Write Reproducible and Readable Analysis Code
Find out how to make your analysis code easy to share, understand, and reproduce.
Introduction
This ‘how-to’ guide aims to provide resources on good practices to improve the reproducibility and readability of analysis code to make it suitable for sharing. When I talk about analysis code, I mean coding instructions that systematically transform raw data into interpretable results through ordered, reproducible steps. This can range from a simple script or a set of functions to a complete software program. Many others, long before me and far better than me, have written extensively on this topic. Rather than reinventing the wheel, here I share some opinions and curate a selection of resources for the open software R that I have personally found valuable for various reasons.1
Writing analysis code is essential in scientific research because it contains the sequence of instructions needed to perform the analysis. This not only enables a clear understanding of what was done and how, but also allows others to reproduce the work, using the same code and data to reach identical results. Writing reproducible and readable code is therefore crucial for promoting transparency in scientific research.
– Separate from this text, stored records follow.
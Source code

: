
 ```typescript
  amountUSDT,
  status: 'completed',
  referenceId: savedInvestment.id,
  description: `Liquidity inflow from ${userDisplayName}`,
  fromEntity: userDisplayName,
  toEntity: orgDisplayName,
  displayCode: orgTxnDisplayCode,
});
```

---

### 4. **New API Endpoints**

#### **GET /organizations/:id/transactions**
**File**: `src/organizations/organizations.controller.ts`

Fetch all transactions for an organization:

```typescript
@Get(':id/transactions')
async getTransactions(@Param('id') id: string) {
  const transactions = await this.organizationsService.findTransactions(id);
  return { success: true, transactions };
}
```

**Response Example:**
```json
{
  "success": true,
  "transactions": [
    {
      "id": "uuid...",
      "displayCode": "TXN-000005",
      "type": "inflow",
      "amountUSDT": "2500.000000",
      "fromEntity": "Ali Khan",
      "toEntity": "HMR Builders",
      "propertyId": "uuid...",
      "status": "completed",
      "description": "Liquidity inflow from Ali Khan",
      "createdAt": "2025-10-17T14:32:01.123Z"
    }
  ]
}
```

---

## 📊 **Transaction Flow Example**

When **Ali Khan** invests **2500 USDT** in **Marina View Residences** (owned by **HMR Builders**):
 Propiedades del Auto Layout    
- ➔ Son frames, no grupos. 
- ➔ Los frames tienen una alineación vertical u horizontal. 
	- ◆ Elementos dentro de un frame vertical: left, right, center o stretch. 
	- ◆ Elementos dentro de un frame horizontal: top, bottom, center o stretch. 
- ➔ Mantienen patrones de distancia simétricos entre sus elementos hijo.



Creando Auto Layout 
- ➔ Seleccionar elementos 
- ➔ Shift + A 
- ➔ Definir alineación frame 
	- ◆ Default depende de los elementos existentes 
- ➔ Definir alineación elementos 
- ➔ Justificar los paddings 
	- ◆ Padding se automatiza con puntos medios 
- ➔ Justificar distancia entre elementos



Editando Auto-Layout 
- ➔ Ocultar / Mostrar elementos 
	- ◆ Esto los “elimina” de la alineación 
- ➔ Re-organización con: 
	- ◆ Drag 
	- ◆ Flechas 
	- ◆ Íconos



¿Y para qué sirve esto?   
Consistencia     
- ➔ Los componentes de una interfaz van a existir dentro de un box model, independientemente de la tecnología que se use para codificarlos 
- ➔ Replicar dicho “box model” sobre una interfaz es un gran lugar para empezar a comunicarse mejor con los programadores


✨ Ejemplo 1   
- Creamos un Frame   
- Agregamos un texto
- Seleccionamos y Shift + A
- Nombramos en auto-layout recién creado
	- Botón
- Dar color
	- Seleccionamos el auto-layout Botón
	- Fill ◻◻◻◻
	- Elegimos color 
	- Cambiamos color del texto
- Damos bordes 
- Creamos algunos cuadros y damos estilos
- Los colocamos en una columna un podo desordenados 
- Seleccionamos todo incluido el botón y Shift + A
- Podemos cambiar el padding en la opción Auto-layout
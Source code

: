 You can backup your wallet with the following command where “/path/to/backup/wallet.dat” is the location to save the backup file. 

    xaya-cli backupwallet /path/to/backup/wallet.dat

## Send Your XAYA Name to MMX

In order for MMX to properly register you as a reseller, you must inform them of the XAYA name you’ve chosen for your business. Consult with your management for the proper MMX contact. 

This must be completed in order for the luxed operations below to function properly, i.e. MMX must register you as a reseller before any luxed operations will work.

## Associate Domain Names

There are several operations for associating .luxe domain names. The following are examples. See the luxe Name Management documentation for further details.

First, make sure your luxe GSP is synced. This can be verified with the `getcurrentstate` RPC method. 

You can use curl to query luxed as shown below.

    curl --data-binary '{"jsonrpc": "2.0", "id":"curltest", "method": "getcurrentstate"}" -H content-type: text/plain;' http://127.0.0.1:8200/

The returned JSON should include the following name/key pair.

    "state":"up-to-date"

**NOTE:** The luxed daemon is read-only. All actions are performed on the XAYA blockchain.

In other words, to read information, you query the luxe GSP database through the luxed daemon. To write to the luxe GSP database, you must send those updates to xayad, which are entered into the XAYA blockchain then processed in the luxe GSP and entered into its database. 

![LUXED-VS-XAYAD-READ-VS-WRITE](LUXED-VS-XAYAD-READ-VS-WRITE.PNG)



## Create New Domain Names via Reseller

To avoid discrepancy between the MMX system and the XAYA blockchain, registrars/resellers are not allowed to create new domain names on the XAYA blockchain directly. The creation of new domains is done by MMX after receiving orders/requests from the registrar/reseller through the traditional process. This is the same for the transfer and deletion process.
This post, however, focuses not on the why, but on the how. Here, the main operational challenge is ensuring that the code runs correctly—a task that is far from trivial. Equally important is making the code easy to understand, so that others can read it almost as naturally as sentences composed of verbs, nouns, and adjectives. Achieving this clarity is no small feat either.
As long as the code runs, there isn’t a single “correct” way to write it, but there are guidelines that enhance both reproducibility and readability. These guidelines tend to be language-agnostic, applying regardless of the programming language you use (e.g., R, Python). Below I discuss some key areas to focus on for improvement.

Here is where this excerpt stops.